I won't bother going through the mathematics of resizing the buttons, you can do that, but I will show you how I managed to get a vertical bar appear down the page as I resized the controls.

The code below is a routine I wrote which simply takes the control and draws a line down it. We will need to get the handle to the Device Context of the ListBox as it is not normally a graphical control and does not support graphics in its native form. Once we have it, we draw the line using the DrawFocusRect API and then we release the hDC again.

  Sub DrawLine (ctlDrawTo As Control)
  ' Dim a few variables.
    Dim LinePos As Rect
    Dim liDeviceContext As Integer
    Dim liEr As Integer

    ' Fill the LinePos structure with the correct values.
    LinePos.Left = fiLineLeft%
    LinePos.Right = fiLineLeft% + 2
    LinePos.Top = 0
    LinePos.Bottom = ctlDrawTo.Height

    ' Get the Device Context of the draw to control.
    liDeviceContext% = GetDC(ctlDrawTo.hWnd)

    ' Draw the line.
    Call DrawFocusRect(liDeviceContext%, LinePos)

    ' Release the device context.
    liEr% = ReleaseDC(ctlDrawTo.hWnd, liDeviceContext)
  End Sub

The DrawFocusRect API has been explained in a previous edition of the forum, however, for those that missed it, here it is again.

The API call takes two parameters. The first is the hDC. The second is the bounds of the line to draw. Actually I should explain this. The API call really draws a rectangle. However, you can use it to draw a single line if you wish.

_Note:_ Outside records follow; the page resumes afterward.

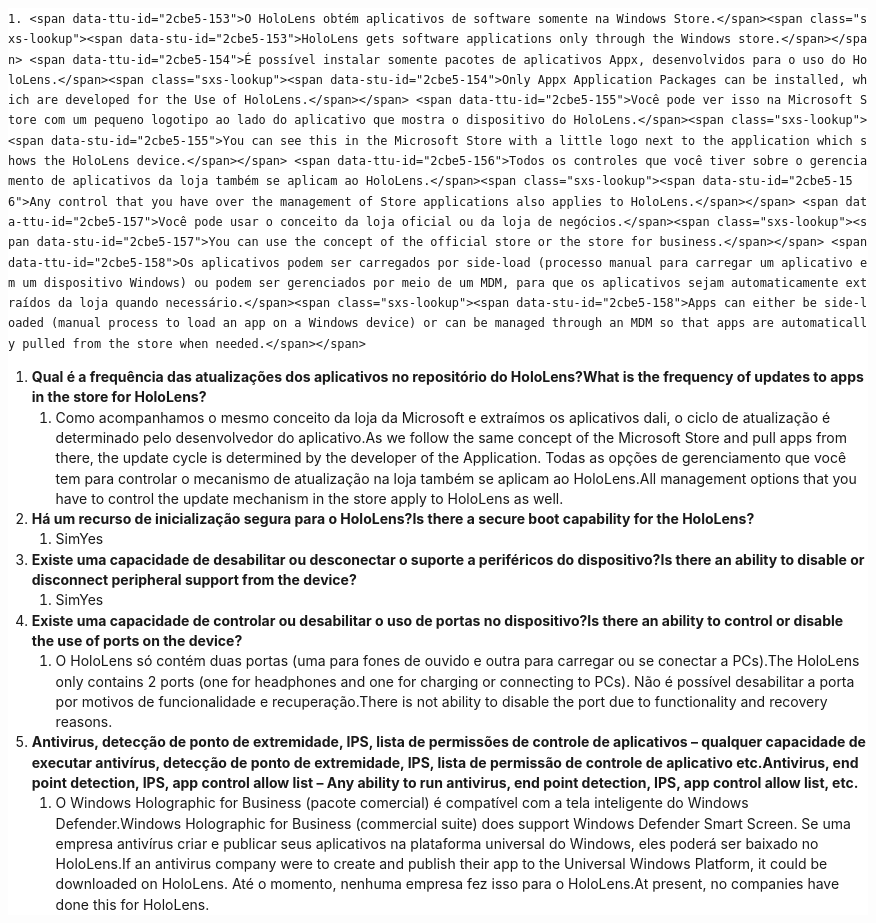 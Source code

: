     1. <span data-ttu-id="2cbe5-153">O HoloLens obtém aplicativos de software somente na Windows Store.</span><span class="sxs-lookup"><span data-stu-id="2cbe5-153">HoloLens gets software applications only through the Windows store.</span></span> <span data-ttu-id="2cbe5-154">É possível instalar somente pacotes de aplicativos Appx, desenvolvidos para o uso do HoloLens.</span><span class="sxs-lookup"><span data-stu-id="2cbe5-154">Only Appx Application Packages can be installed, which are developed for the Use of HoloLens.</span></span> <span data-ttu-id="2cbe5-155">Você pode ver isso na Microsoft Store com um pequeno logotipo ao lado do aplicativo que mostra o dispositivo do HoloLens.</span><span class="sxs-lookup"><span data-stu-id="2cbe5-155">You can see this in the Microsoft Store with a little logo next to the application which shows the HoloLens device.</span></span> <span data-ttu-id="2cbe5-156">Todos os controles que você tiver sobre o gerenciamento de aplicativos da loja também se aplicam ao HoloLens.</span><span class="sxs-lookup"><span data-stu-id="2cbe5-156">Any control that you have over the management of Store applications also applies to HoloLens.</span></span> <span data-ttu-id="2cbe5-157">Você pode usar o conceito da loja oficial ou da loja de negócios.</span><span class="sxs-lookup"><span data-stu-id="2cbe5-157">You can use the concept of the official store or the store for business.</span></span> <span data-ttu-id="2cbe5-158">Os aplicativos podem ser carregados por side-load (processo manual para carregar um aplicativo em um dispositivo Windows) ou podem ser gerenciados por meio de um MDM, para que os aplicativos sejam automaticamente extraídos da loja quando necessário.</span><span class="sxs-lookup"><span data-stu-id="2cbe5-158">Apps can either be side-loaded (manual process to load an app on a Windows device) or can be managed through an MDM so that apps are automatically pulled from the store when needed.</span></span>
1. **<span data-ttu-id="2cbe5-159">Qual é a frequência das atualizações dos aplicativos no repositório do HoloLens?</span><span class="sxs-lookup"><span data-stu-id="2cbe5-159">What is the frequency of updates to apps in the store for HoloLens?</span></span>**
    1. <span data-ttu-id="2cbe5-160">Como acompanhamos o mesmo conceito da loja da Microsoft e extraímos os aplicativos dali, o ciclo de atualização é determinado pelo desenvolvedor do aplicativo.</span><span class="sxs-lookup"><span data-stu-id="2cbe5-160">As we follow the same concept of the Microsoft Store and pull apps from there, the update cycle is determined by the developer of the Application.</span></span> <span data-ttu-id="2cbe5-161">Todas as opções de gerenciamento que você tem para controlar o mecanismo de atualização na loja também se aplicam ao HoloLens.</span><span class="sxs-lookup"><span data-stu-id="2cbe5-161">All management options that you have to control the update mechanism in the store apply to HoloLens as well.</span></span>
1. **<span data-ttu-id="2cbe5-162">Há um recurso de inicialização segura para o HoloLens?</span><span class="sxs-lookup"><span data-stu-id="2cbe5-162">Is there a secure boot capability for the HoloLens?</span></span>**
    1. <span data-ttu-id="2cbe5-163">Sim</span><span class="sxs-lookup"><span data-stu-id="2cbe5-163">Yes</span></span>
1. **<span data-ttu-id="2cbe5-164">Existe uma capacidade de desabilitar ou desconectar o suporte a periféricos do dispositivo?</span><span class="sxs-lookup"><span data-stu-id="2cbe5-164">Is there an ability to disable or disconnect peripheral support from the device?</span></span>**
    1. <span data-ttu-id="2cbe5-165">Sim</span><span class="sxs-lookup"><span data-stu-id="2cbe5-165">Yes</span></span>
1. **<span data-ttu-id="2cbe5-166">Existe uma capacidade de controlar ou desabilitar o uso de portas no dispositivo?</span><span class="sxs-lookup"><span data-stu-id="2cbe5-166">Is there an ability to control or disable the use of ports on the device?</span></span>**
    1. <span data-ttu-id="2cbe5-167">O HoloLens só contém duas portas (uma para fones de ouvido e outra para carregar ou se conectar a PCs).</span><span class="sxs-lookup"><span data-stu-id="2cbe5-167">The HoloLens only contains 2 ports (one for headphones and one for charging or connecting to PCs).</span></span> <span data-ttu-id="2cbe5-168">Não é possível desabilitar a porta por motivos de funcionalidade e recuperação.</span><span class="sxs-lookup"><span data-stu-id="2cbe5-168">There is not ability to disable the port due to functionality and recovery reasons.</span></span>
1. **<span data-ttu-id="2cbe5-169">Antivirus, detecção de ponto de extremidade, IPS, lista de permissões de controle de aplicativos – qualquer capacidade de executar antivírus, detecção de ponto de extremidade, IPS, lista de permissão de controle de aplicativo etc.</span><span class="sxs-lookup"><span data-stu-id="2cbe5-169">Antivirus, end point detection, IPS, app control allow list – Any ability to run antivirus, end point detection, IPS, app control allow list, etc.</span></span>**
    1. <span data-ttu-id="2cbe5-170">O Windows Holographic for Business (pacote comercial) é compatível com a tela inteligente do Windows Defender.</span><span class="sxs-lookup"><span data-stu-id="2cbe5-170">Windows Holographic for Business (commercial suite) does support Windows Defender Smart Screen.</span></span> <span data-ttu-id="2cbe5-171">Se uma empresa antivírus criar e publicar seus aplicativos na plataforma universal do Windows, eles poderá ser baixado no HoloLens.</span><span class="sxs-lookup"><span data-stu-id="2cbe5-171">If an antivirus company were to create and publish their app to the Universal Windows Platform, it could be downloaded on HoloLens.</span></span> <span data-ttu-id="2cbe5-172">Até o momento, nenhuma empresa fez isso para o HoloLens.</span><span class="sxs-lookup"><span data-stu-id="2cbe5-172">At present, no companies have done this for HoloLens.</span></span>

The Rect structure is found in the API help file that is shipped with Visual Basic. It basically describes the rectangle to draw. In my case I set the Top to 0, the Left to be where the mouse is, the Right to be Left + 2 and the bottom is the height of the list box.

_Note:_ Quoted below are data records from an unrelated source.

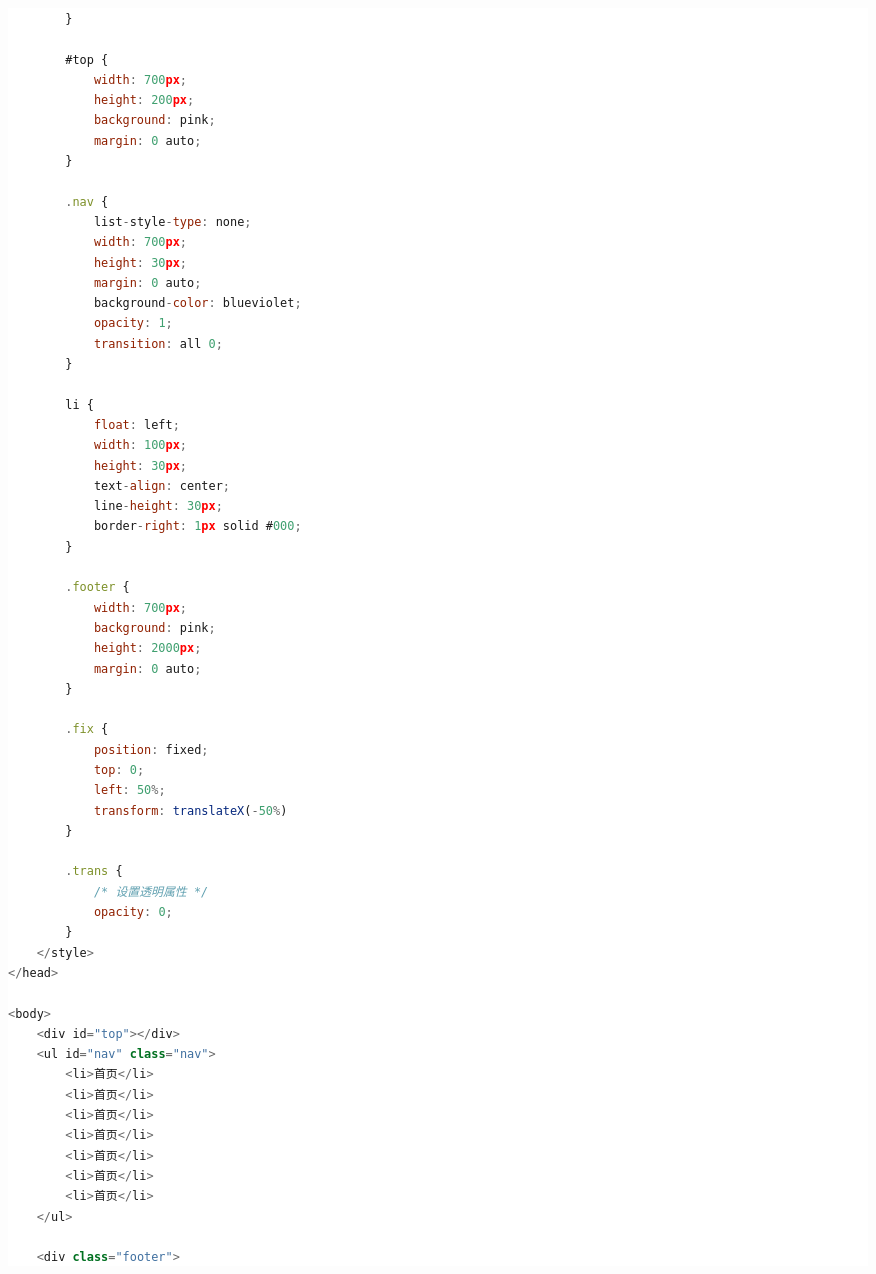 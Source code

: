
 ```js
        }
        
        #top {
            width: 700px;
            height: 200px;
            background: pink;
            margin: 0 auto;
        }
        
        .nav {
            list-style-type: none;
            width: 700px;
            height: 30px;
            margin: 0 auto;
            background-color: blueviolet;
            opacity: 1;
            transition: all 0;
        }
        
        li {
            float: left;
            width: 100px;
            height: 30px;
            text-align: center;
            line-height: 30px;
            border-right: 1px solid #000;
        }
        
        .footer {
            width: 700px;
            background: pink;
            height: 2000px;
            margin: 0 auto;
        }
        
        .fix {
            position: fixed;
            top: 0;
            left: 50%;
            transform: translateX(-50%)
        }
         
        .trans {
            /* 设置透明属性 */
            opacity: 0;
        }
    </style>
</head>

<body>
    <div id="top"></div>
    <ul id="nav" class="nav">
        <li>首页</li>
        <li>首页</li>
        <li>首页</li>
        <li>首页</li>
        <li>首页</li>
        <li>首页</li>
        <li>首页</li>
    </ul>

    <div class="footer">
```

All you need to do now is set the fiLineLeft variable and call this function. Oh, and don't forget to set the Scale mode of the form to either Points or Pixels.

Each time you move the mouse, this function will need to be called twice. Once to remove the line that we drew, and again to draw the line in the new position. When you call the function to erase the line, call the function with the same parameters that you used to create the line in the first place. The variable fiLineLeft if a form level integer which stores the previous position of the line. ie :


' Draw the line.
    fiLineLeft = ImageControl.Left
    Call DrawLine(ListBox)


' If the left button is depressed then...
  If Button = 1 Then
    ' Erase the line.
    Call DrawLine(ListBox)
    ' Draw the new line.
    fiLineLeft = MousePosition
    Call DrawLine(ListBox)
  End If


  If Button = 1 Then
    ' Erase the line.
    Call DrawLine(ListBox)
  End If

Itís a good idea, when you eventually get around to resizing the labels, that you use the LockWindowUpdate API call to make the whole effect smooth.